However, Mr. Jezak said upon hearing the growth partnership’s position, he began wondering about the Fallen Timbers site — which is now a mall but over the last 30 years has been proposed as mixed-use housing community, a site for a new Jeep plant and GM’s Saturn plant, as a golf course, and finally, a mall.

“This site over here has really been a number of things over time, this being a place of great potential,” Mr. Jezak said.

It already has necessary road infrastructure and access to major traffic arteries, internet connectivity, utilities, zoning, assembled land with willing sellers, close proximity to Toledo Express Airport and other Fortune 500 headquarters, and nearby colleges and universities.

“We think a lot of these things fall together quite nicely to put together a cogent proposal for Amazon to look at as being a place that they could call home,” Mr. Jezak said.

Amazon wants bids submitted by Oct. 19, which puts the group in a rush.

Lucas County, the growth partnership, and the state of Ohio would be welcome to join in the bid, the three men said. Toledo could join too since it would get a third of any tax revenue from the site through its joint economic development zone agreement with Maumee and Monclova Township.

But Maumee will go it alone if necessary, the three said. “We would be somewhat remiss if we didn’t at least put this in front of (Amazon) and say, ‘Hey, we may not hit all of the criteria dead on, but we've got a lot of other things that we could offer that have a lot of value and that makes a lot of sense when you're evaluating sites,” Mr. Jezak said.

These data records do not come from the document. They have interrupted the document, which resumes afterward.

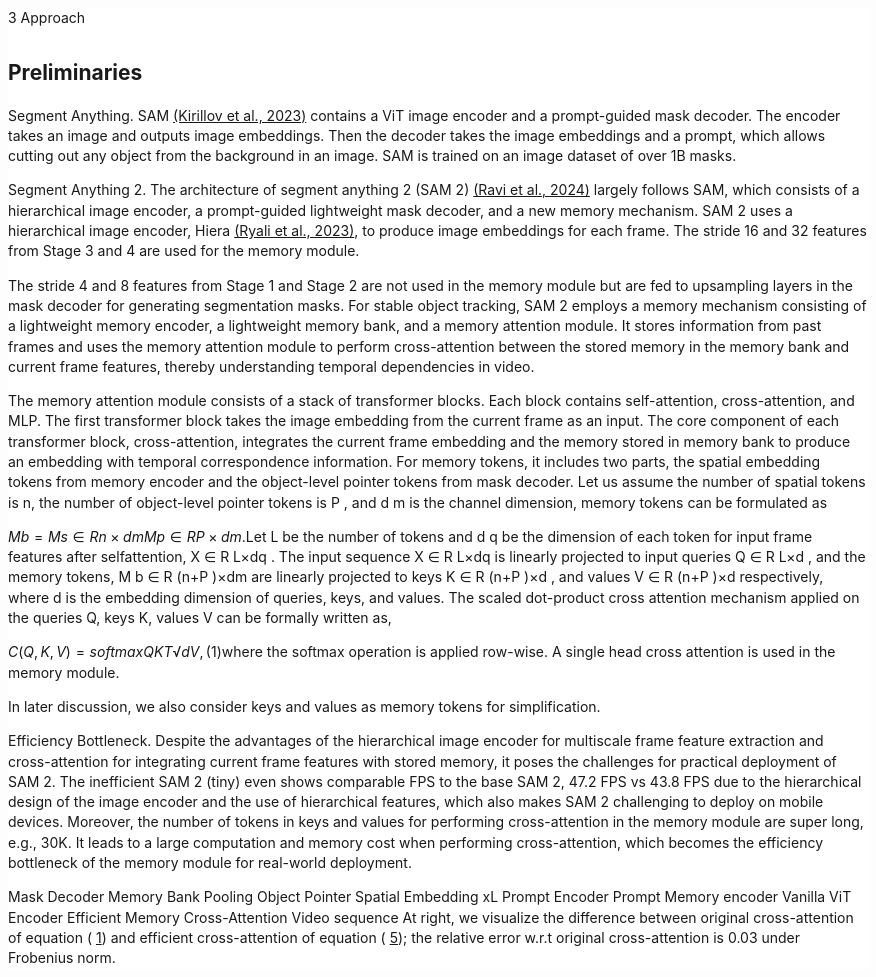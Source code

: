 3 Approach

## Preliminaries

Segment Anything. SAM [(Kirillov et al., 2023)](#b35) contains a ViT image encoder and a prompt-guided mask decoder. The encoder takes an image and outputs image embeddings. Then the decoder takes the image embeddings and a prompt, which allows cutting out any object from the background in an image. SAM is trained on an image dataset of over 1B masks.

Segment Anything 2. The architecture of segment anything 2 (SAM 2) [(Ravi et al., 2024)](#b57) largely follows SAM, which consists of a hierarchical image encoder, a prompt-guided lightweight mask decoder, and a new memory mechanism. SAM 2 uses a hierarchical image encoder, Hiera [(Ryali et al., 2023)](#b59), to produce image embeddings for each frame. The stride 16 and 32 features from Stage 3 and 4 are used for the memory module.

The stride 4 and 8 features from Stage 1 and Stage 2 are not used in the memory module but are fed to upsampling layers in the mask decoder for generating segmentation masks. For stable object tracking, SAM 2 employs a memory mechanism consisting of a lightweight memory encoder, a lightweight memory bank, and a memory attention module. It stores information from past frames and uses the memory attention module to perform cross-attention between the stored memory in the memory bank and current frame features, thereby understanding temporal dependencies in video.

The memory attention module consists of a stack of transformer blocks. Each block contains self-attention, cross-attention, and MLP. The first transformer block takes the image embedding from the current frame as an input. The core component of each transformer block, cross-attention, integrates the current frame embedding and the memory stored in memory bank to produce an embedding with temporal correspondence information. For memory tokens, it includes two parts, the spatial embedding tokens from memory encoder and the object-level pointer tokens from mask decoder. Let us assume the number of spatial tokens is n, the number of object-level pointer tokens is P , and d m is the channel dimension, memory tokens can be formulated as

$M b = M s ∈ R n×dm M p ∈ R P ×dm .$Let L be the number of tokens and d q be the dimension of each token for input frame features after selfattention, X ∈ R L×dq . The input sequence X ∈ R L×dq is linearly projected to input queries Q ∈ R L×d , and the memory tokens, M b ∈ R (n+P )×dm are linearly projected to keys K ∈ R (n+P )×d , and values V ∈ R (n+P )×d respectively, where d is the embedding dimension of queries, keys, and values. The scaled dot-product cross attention mechanism applied on the queries Q, keys K, values V can be formally written as,

$C(Q, K, V ) = softmax QK T √ d V,(1)$where the softmax operation is applied row-wise. A single head cross attention is used in the memory module.

In later discussion, we also consider keys and values as memory tokens for simplification.

Efficiency Bottleneck. Despite the advantages of the hierarchical image encoder for multiscale frame feature extraction and cross-attention for integrating current frame features with stored memory, it poses the challenges for practical deployment of SAM 2. The inefficient SAM 2 (tiny) even shows comparable FPS to the base SAM 2, 47.2 FPS vs 43.8 FPS due to the hierarchical design of the image encoder and the use of hierarchical features, which also makes SAM 2 challenging to deploy on mobile devices. Moreover, the number of tokens in keys and values for performing cross-attention in the memory module are super long, e.g., 30K. It leads to a large computation and memory cost when performing cross-attention, which becomes the efficiency bottleneck of the memory module for real-world deployment.

Mask Decoder Memory Bank Pooling Object Pointer Spatial Embedding xL Prompt Encoder Prompt Memory encoder Vanilla ViT Encoder Efficient Memory Cross-Attention Video sequence  At right, we visualize the difference between original cross-attention of equation ( [1](#formula_1)) and efficient cross-attention of equation ( [5](#formula_7)); the relative error w.r.t original cross-attention is 0.03 under Frobenius norm.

The land originally was meant for a second shopping center, an idea that died in 2007 with the last recession. “We probably have not done a good job of letting people know about it since then,” he said. “In hindsight we probably have a more valuable site then we realized.”

The three said the Amazon proposal was a wake-up call of sorts to reassess what Maumee has in the site located near the junction of U.S. 24 and I-475.

“I think everybody realistically says this is a long shot to think that Amazon‘s headquarters will come here,” Mr. McMahon said. “But the fact that they’re asking for this request for proposals and all sorts of communities are making presentations, … well if we can submit our information we may not even know who will look at it and say, ‘Gee, we may be interested in something like that,’” he said.

Amazon has stated its preference for “Metropolitan areas with more than one million people” while metro Toledo is 608,145. It also wants existing buildings or a campus setting capable of 8 million square feet, or a greenfield site of 100 acres that is certified ready with a utility infrastructure, demonstrated optic fiber connectivity, and multiple cellular phone coverage service.

Some have read Amazon’s proposal and said it disqualifies the Toledo area, but Mr. Jezak has a different view.

“I read it as them just stating their preferences,” he said. “I think other people are reading it as a [decree] that says these are mandatory minimums — if you can’t meet the mandatory minimums we’re not going to even look at you at all.”

But Mr. Jezak said there’s precedent for going to smaller communities like Maumee. Recently, technology giant Foxcomm chose rural Wisconsin for a new $10 billion factory, and the Tesla Gigafactory plant went to Sparks, Nev.

“Ultimately it’s the company’s decision to make the call where they want to go. … There’s what Amazon is going to do and there’s what all the allied businesses and business partners are going to do to. And if we can’t get the big prize then we think we’re in position to pick off a lot of the ancillary development,” he said.

Mr. McMahon said he once spoke with Bass Pro Shops founder John Morris who told him if you want to catch the big fish, you have to put your bait in the water.

“This is what I want to do — get our bait in the water,” Mr. McMahon said. “I think this is a wild effort, but it’s not a wasted opportunity.”